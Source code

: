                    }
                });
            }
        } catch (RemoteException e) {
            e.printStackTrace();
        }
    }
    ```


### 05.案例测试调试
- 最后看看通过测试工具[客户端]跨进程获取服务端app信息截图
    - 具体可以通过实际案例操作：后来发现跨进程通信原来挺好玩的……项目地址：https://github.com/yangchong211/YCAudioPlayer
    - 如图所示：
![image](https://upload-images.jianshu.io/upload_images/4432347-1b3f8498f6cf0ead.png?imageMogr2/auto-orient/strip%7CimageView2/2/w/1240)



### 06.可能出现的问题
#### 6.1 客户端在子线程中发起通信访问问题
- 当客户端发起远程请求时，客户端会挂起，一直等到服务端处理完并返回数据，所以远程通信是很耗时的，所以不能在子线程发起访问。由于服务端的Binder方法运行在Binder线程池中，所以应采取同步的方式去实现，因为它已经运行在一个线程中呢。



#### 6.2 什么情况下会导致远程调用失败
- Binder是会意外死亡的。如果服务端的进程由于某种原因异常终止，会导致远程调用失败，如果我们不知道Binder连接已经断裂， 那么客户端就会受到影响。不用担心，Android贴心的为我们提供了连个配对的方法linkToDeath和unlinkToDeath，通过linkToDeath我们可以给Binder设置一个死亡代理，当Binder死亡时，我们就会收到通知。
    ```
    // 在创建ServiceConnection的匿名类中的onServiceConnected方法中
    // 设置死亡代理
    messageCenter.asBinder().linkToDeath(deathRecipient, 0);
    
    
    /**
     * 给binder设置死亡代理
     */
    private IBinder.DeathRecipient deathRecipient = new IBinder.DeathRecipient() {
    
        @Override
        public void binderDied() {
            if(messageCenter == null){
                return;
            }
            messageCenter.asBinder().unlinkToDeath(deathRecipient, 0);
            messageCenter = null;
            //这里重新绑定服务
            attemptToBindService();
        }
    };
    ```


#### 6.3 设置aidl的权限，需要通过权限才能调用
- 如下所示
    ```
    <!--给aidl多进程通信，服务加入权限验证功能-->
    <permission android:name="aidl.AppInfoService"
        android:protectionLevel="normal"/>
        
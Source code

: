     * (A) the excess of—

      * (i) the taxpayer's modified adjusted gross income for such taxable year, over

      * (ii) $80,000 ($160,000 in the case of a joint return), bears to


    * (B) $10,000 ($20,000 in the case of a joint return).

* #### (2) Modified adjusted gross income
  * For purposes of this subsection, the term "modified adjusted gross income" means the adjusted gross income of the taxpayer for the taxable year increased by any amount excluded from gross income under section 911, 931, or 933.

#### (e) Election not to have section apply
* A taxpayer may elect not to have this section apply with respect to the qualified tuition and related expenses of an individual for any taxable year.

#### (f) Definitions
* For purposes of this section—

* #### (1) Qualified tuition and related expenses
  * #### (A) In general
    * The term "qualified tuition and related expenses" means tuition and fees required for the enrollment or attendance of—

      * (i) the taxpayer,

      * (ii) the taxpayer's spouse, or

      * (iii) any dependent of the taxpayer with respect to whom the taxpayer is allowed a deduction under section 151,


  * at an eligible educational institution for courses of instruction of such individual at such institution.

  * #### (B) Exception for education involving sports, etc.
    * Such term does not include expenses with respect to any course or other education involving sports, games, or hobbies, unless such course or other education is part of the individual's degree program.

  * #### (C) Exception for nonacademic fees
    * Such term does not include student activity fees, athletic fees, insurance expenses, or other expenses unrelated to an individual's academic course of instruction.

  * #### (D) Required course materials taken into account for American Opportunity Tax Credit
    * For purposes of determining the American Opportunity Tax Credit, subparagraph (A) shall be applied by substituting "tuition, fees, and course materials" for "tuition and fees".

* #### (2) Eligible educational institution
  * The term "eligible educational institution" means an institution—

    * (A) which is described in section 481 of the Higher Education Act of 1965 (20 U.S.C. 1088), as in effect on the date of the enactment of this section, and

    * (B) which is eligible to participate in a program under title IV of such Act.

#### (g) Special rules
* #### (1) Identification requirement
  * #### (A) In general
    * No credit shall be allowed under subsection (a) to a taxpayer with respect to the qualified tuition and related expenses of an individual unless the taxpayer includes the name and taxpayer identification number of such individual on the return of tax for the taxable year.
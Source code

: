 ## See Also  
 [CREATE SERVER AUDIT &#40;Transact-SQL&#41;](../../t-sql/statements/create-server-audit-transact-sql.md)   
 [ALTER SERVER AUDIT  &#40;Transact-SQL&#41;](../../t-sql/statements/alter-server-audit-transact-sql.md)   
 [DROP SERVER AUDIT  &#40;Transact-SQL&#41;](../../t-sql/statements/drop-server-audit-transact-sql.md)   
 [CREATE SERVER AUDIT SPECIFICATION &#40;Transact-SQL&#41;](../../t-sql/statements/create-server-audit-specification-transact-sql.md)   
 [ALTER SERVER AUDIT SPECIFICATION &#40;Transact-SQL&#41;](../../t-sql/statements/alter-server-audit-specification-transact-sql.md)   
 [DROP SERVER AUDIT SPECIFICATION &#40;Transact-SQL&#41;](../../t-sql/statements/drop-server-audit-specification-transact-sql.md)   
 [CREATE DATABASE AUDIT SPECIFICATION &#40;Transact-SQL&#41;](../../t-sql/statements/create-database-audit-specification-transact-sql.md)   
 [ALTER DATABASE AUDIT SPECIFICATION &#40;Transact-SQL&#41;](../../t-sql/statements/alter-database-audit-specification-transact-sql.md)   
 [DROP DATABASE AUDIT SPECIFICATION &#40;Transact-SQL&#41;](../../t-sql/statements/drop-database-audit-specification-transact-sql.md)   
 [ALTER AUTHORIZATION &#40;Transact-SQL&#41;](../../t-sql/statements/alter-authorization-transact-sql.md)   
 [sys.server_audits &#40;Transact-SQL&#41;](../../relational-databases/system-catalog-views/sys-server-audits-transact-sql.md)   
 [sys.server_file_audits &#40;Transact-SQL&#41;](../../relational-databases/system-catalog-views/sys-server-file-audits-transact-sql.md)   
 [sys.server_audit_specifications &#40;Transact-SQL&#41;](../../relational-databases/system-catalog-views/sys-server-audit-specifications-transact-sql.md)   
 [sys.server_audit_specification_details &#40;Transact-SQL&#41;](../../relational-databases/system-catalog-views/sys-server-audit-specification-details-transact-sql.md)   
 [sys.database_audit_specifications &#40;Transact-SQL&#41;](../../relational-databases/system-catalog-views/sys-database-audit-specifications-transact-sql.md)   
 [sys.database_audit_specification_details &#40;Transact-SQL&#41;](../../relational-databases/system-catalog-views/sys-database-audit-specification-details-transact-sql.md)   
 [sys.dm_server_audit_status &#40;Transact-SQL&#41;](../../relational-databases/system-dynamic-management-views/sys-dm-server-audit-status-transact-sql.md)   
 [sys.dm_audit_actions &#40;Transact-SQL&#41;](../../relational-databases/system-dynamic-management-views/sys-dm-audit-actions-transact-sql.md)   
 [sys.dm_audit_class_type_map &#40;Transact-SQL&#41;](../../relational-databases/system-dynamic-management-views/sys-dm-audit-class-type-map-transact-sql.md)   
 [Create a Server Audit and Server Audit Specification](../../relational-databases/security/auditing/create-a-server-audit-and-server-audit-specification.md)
#####
*EXERCISE GOAL:* Please write out every line of the data exactly.

*WRITTEN SOLUTION:*
Source code

:                    }
                });
            }
        } catch (RemoteException e) {
            e.printStackTrace();
        }
    }
    ```


### 05.案例测试调试
- 最后看看通过测试工具[客户端]跨进程获取服务端app信息截图
    - 具体可以通过实际案例操作：后来发现跨进程通信原来挺好玩的……项目地址：https://github.com/yangchong211/YCAudioPlayer
    - 如图所示：
![image](https://upload-images.jianshu.io/upload_images/4432347-1b3f8498f6cf0ead.png?imageMogr2/auto-orient/strip%7CimageView2/2/w/1240)



### 06.可能出现的问题
#### 6.1 客户端在子线程中发起通信访问问题
- 当客户端发起远程请求时，客户端会挂起，一直等到服务端处理完并返回数据，所以远程通信是很耗时的，所以不能在子线程发起访问。由于服务端的Binder方法运行在Binder线程池中，所以应采取同步的方式去实现，因为它已经运行在一个线程中呢。



#### 6.2 什么情况下会导致远程调用失败
- Binder是会意外死亡的。如果服务端的进程由于某种原因异常终止，会导致远程调用失败，如果我们不知道Binder连接已经断裂， 那么客户端就会受到影响。不用担心，Android贴心的为我们提供了连个配对的方法linkToDeath和unlinkToDeath，通过linkToDeath我们可以给Binder设置一个死亡代理，当Binder死亡时，我们就会收到通知。
    ```
    // 在创建ServiceConnection的匿名类中的onServiceConnected方法中
    // 设置死亡代理
    messageCenter.asBinder().linkToDeath(deathRecipient, 0);
    
    
    /**
     * 给binder设置死亡代理
     */
    private IBinder.DeathRecipient deathRecipient = new IBinder.DeathRecipient() {
    
        @Override
        public void binderDied() {
            if(messageCenter == null){
                return;
            }
            messageCenter.asBinder().unlinkToDeath(deathRecipient, 0);
            messageCenter = null;
            //这里重新绑定服务
            attemptToBindService();
        }
    };
    ```


#### 6.3 设置aidl的权限，需要通过权限才能调用
- 如下所示
    ```
    <!--给aidl多进程通信，服务加入权限验证功能-->
    <permission android:name="aidl.AppInfoService"
        android:protectionLevel="normal"/>
        
Source code

:     * (A) the excess of—

      * (i) the taxpayer's modified adjusted gross income for such taxable year, over

      * (ii) $80,000 ($160,000 in the case of a joint return), bears to


    * (B) $10,000 ($20,000 in the case of a joint return).

* #### (2) Modified adjusted gross income
  * For purposes of this subsection, the term "modified adjusted gross income" means the adjusted gross income of the taxpayer for the taxable year increased by any amount excluded from gross income under section 911, 931, or 933.

#### (e) Election not to have section apply
* A taxpayer may elect not to have this section apply with respect to the qualified tuition and related expenses of an individual for any taxable year.

#### (f) Definitions
* For purposes of this section—

* #### (1) Qualified tuition and related expenses
  * #### (A) In general
    * The term "qualified tuition and related expenses" means tuition and fees required for the enrollment or attendance of—

      * (i) the taxpayer,

      * (ii) the taxpayer's spouse, or

      * (iii) any dependent of the taxpayer with respect to whom the taxpayer is allowed a deduction under section 151,


  * at an eligible educational institution for courses of instruction of such individual at such institution.

  * #### (B) Exception for education involving sports, etc.
    * Such term does not include expenses with respect to any course or other education involving sports, games, or hobbies, unless such course or other education is part of the individual's degree program.

  * #### (C) Exception for nonacademic fees
    * Such term does not include student activity fees, athletic fees, insurance expenses, or other expenses unrelated to an individual's academic course of instruction.

  * #### (D) Required course materials taken into account for American Opportunity Tax Credit
    * For purposes of determining the American Opportunity Tax Credit, subparagraph (A) shall be applied by substituting "tuition, fees, and course materials" for "tuition and fees".

* #### (2) Eligible educational institution
  * The term "eligible educational institution" means an institution—

    * (A) which is described in section 481 of the Higher Education Act of 1965 (20 U.S.C. 1088), as in effect on the date of the enactment of this section, and

    * (B) which is eligible to participate in a program under title IV of such Act.

#### (g) Special rules
* #### (1) Identification requirement
  * #### (A) In general
    * No credit shall be allowed under subsection (a) to a taxpayer with respect to the qualified tuition and related expenses of an individual unless the taxpayer includes the name and taxpayer identification number of such individual on the return of tax for the taxable year.
Source code

: ## See Also  
 [CREATE SERVER AUDIT &#40;Transact-SQL&#41;](../../t-sql/statements/create-server-audit-transact-sql.md)   
 [ALTER SERVER AUDIT  &#40;Transact-SQL&#41;](../../t-sql/statements/alter-server-audit-transact-sql.md)   
 [DROP SERVER AUDIT  &#40;Transact-SQL&#41;](../../t-sql/statements/drop-server-audit-transact-sql.md)   
 [CREATE SERVER AUDIT SPECIFICATION &#40;Transact-SQL&#41;](../../t-sql/statements/create-server-audit-specification-transact-sql.md)   
 [ALTER SERVER AUDIT SPECIFICATION &#40;Transact-SQL&#41;](../../t-sql/statements/alter-server-audit-specification-transact-sql.md)   
 [DROP SERVER AUDIT SPECIFICATION &#40;Transact-SQL&#41;](../../t-sql/statements/drop-server-audit-specification-transact-sql.md)   
 [CREATE DATABASE AUDIT SPECIFICATION &#40;Transact-SQL&#41;](../../t-sql/statements/create-database-audit-specification-transact-sql.md)   
 [ALTER DATABASE AUDIT SPECIFICATION &#40;Transact-SQL&#41;](../../t-sql/statements/alter-database-audit-specification-transact-sql.md)   
 [DROP DATABASE AUDIT SPECIFICATION &#40;Transact-SQL&#41;](../../t-sql/statements/drop-database-audit-specification-transact-sql.md)   
 [ALTER AUTHORIZATION &#40;Transact-SQL&#41;](../../t-sql/statements/alter-authorization-transact-sql.md)   
 [sys.server_audits &#40;Transact-SQL&#41;](../../relational-databases/system-catalog-views/sys-server-audits-transact-sql.md)   
 [sys.server_file_audits &#40;Transact-SQL&#41;](../../relational-databases/system-catalog-views/sys-server-file-audits-transact-sql.md)   
 [sys.server_audit_specifications &#40;Transact-SQL&#41;](../../relational-databases/system-catalog-views/sys-server-audit-specifications-transact-sql.md)   
 [sys.server_audit_specification_details &#40;Transact-SQL&#41;](../../relational-databases/system-catalog-views/sys-server-audit-specification-details-transact-sql.md)   
 [sys.database_audit_specifications &#40;Transact-SQL&#41;](../../relational-databases/system-catalog-views/sys-database-audit-specifications-transact-sql.md)   
 [sys.database_audit_specification_details &#40;Transact-SQL&#41;](../../relational-databases/system-catalog-views/sys-database-audit-specification-details-transact-sql.md)   
 [sys.dm_server_audit_status &#40;Transact-SQL&#41;](../../relational-databases/system-dynamic-management-views/sys-dm-server-audit-status-transact-sql.md)   
 [sys.dm_audit_actions &#40;Transact-SQL&#41;](../../relational-databases/system-dynamic-management-views/sys-dm-audit-actions-transact-sql.md)   
 [sys.dm_audit_class_type_map &#40;Transact-SQL&#41;](../../relational-databases/system-dynamic-management-views/sys-dm-audit-class-type-map-transact-sql.md)   
 [Create a Server Audit and Server Audit Specification](../../relational-databases/security/auditing/create-a-server-audit-and-server-audit-specification.md)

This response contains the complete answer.